Quem são os acusados?

Gean Carlos Alves da Silva – o Baleado. Ele é pai também dos acusados:
Geane Nascimento da Silva;
Gean Carlos Nascimento da Silva – Conhecido como Neném, e
Gilvan Nascimento da Silva;
Além de pai e filhos, também são réus: Luciano Silva de Oliveira, casado com Geane, genro de Baleado e José Francisco Mendes de Sousa.

O sétimo acusado, Gilvani Nascimento da Silva, de 19 anos, que teria sido o pivô de toda confusão que terminou em tragédia, foi assassinado a tiros no dia 6 de abril de 2021, em Rio Branco.

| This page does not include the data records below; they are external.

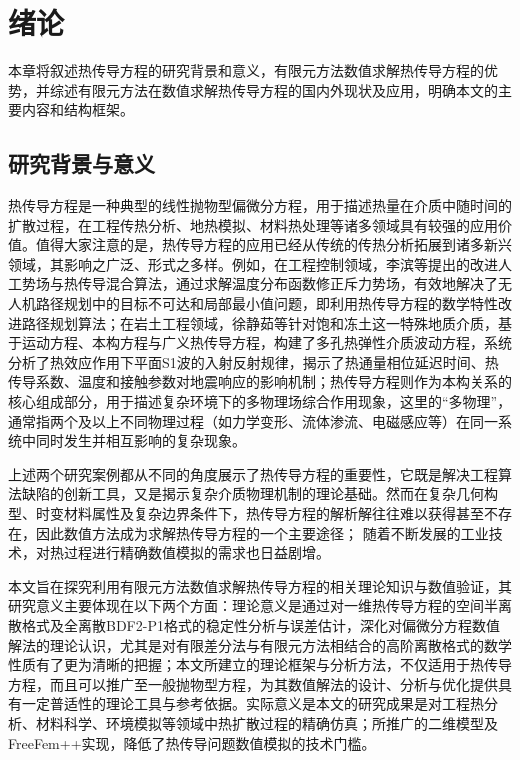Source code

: \documentclass{GZUbachelorthesis}
\theoremstyle{chineseplain}
\begin{document}
\section{绪论}
本章将叙述热传导方程的研究背景和意义，有限元方法数值求解热传导方程的优势，并综述有限元方法在数值求解热传导方程的国内外现状及应用，明确本文的主要内容和结构框架。
\subsection{研究背景与意义}
热传导方程是一种典型的线性抛物型偏微分方程，用于描述热量在介质中随时间的扩散过程，在工程传热分析、地热模拟、材料热处理等诸多领域具有较强的应用价值。值得大家注意的是，热传导方程的应用已经从传统的传热分析拓展到诸多新兴领域，其影响之广泛、形式之多样。例如，在工程控制领域，李滨等\cite{li2026improved}提出的改进人工势场与热传导混合算法，通过求解温度分布函数修正斥力势场，有效地解决了无人机路径规划中的目标不可达和局部最小值问题，即利用热传导方程的数学特性改进路径规划算法；在岩土工程领域，徐静茹等\cite{xu2025thermal}针对饱和冻土这一特殊地质介质，基于运动方程、本构方程与广义热传导方程，构建了多孔热弹性介质波动方程，系统分析了热效应作用下平面S1波的入射反射规律，揭示了热通量相位延迟时间、热传导系数、温度和接触参数对地震响应的影响机制；热传导方程则作为本构关系的核心组成部分，用于描述复杂环境下的多物理场综合作用现象，这里的“多物理”，通常指两个及以上不同物理过程（如力学变形、流体渗流、电磁感应等）在同一系统中同时发生并相互影响的复杂现象。

上述两个研究案例都从不同的角度展示了热传导方程的重要性，它既是解决工程算法缺陷的创新工具，又是揭示复杂介质物理机制的理论基础。然而在复杂几何构型、时变材料属性及复杂边界条件下，热传导方程的解析解往往难以获得甚至不存在，因此数值方法成为求解热传导方程的一个主要途径； 随着不断发展的工业技术，对热过程进行精确数值模拟的需求也日益剧增。

本文旨在探究利用有限元方法数值求解热传导方程的相关理论知识与数值验证，其研究意义主要体现在以下两个方面：理论意义是通过对一维热传导方程的空间半离散格式及全离散BDF2-P1格式的稳定性分析与误差估计，深化对偏微分方程数值解法的理论认识，尤其是对有限差分法与有限元方法相结合的高阶离散格式的数学性质有了更为清晰的把握；本文所建立的理论框架与分析方法，不仅适用于热传导方程，而且可以推广至一般抛物型方程，为其数值解法的设计、分析与优化提供具有一定普适性的理论工具与参考依据。实际意义是本文的研究成果是对工程热分析、材料科学、环境模拟等领域中热扩散过程的精确仿真；所推广的二维模型及FreeFem++实现，降低了热传导问题数值模拟的技术门槛。
\end{document}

No primeiro dia de julgamento, foram ouvidos Gean Carlos (Baleado) e José Francisco. Além disso, a adolescente vítima de estupro e o pai dela também foram ouvidos. Como informantes, Geovane, filho de Baleado que na época era menor de idade e participou do crime, também foi ouvido. Ele pagou a pena em um centro socioeducativo. Outras seis pessoas também foram ouvidas no primeiro dia.

MP inicia debates

No segundo dia, também foi dado início aos debates. Quem começou falando foi o promotor de Justiça Teotônio Rodrigues Soares Júnior, que faz a acusação. Ele pede que o júri analise quem estava na cena do crime. Durante a fala, ele destacou que as vítimas mortas, mãe e dois filhos não podem mais falar porque foram assassinados pela família acreana.

A acusação também exibiu depoimentos de policiais e do delegado da época reforçando que a família era temida na região. Porém, o promotor destacou que com relação ao Baleado, Gean Carlos, pai de outros três acusados, a prova é fraca. O MP pede a condenação de Baleado apenas pelo crime de coação.

“Ver o tamanho da participação é importante para ver o tamanho da pena. Só que a pena é o juiz quem vai analisar, mas a questão aqui é quem participou”, destaca o promotor.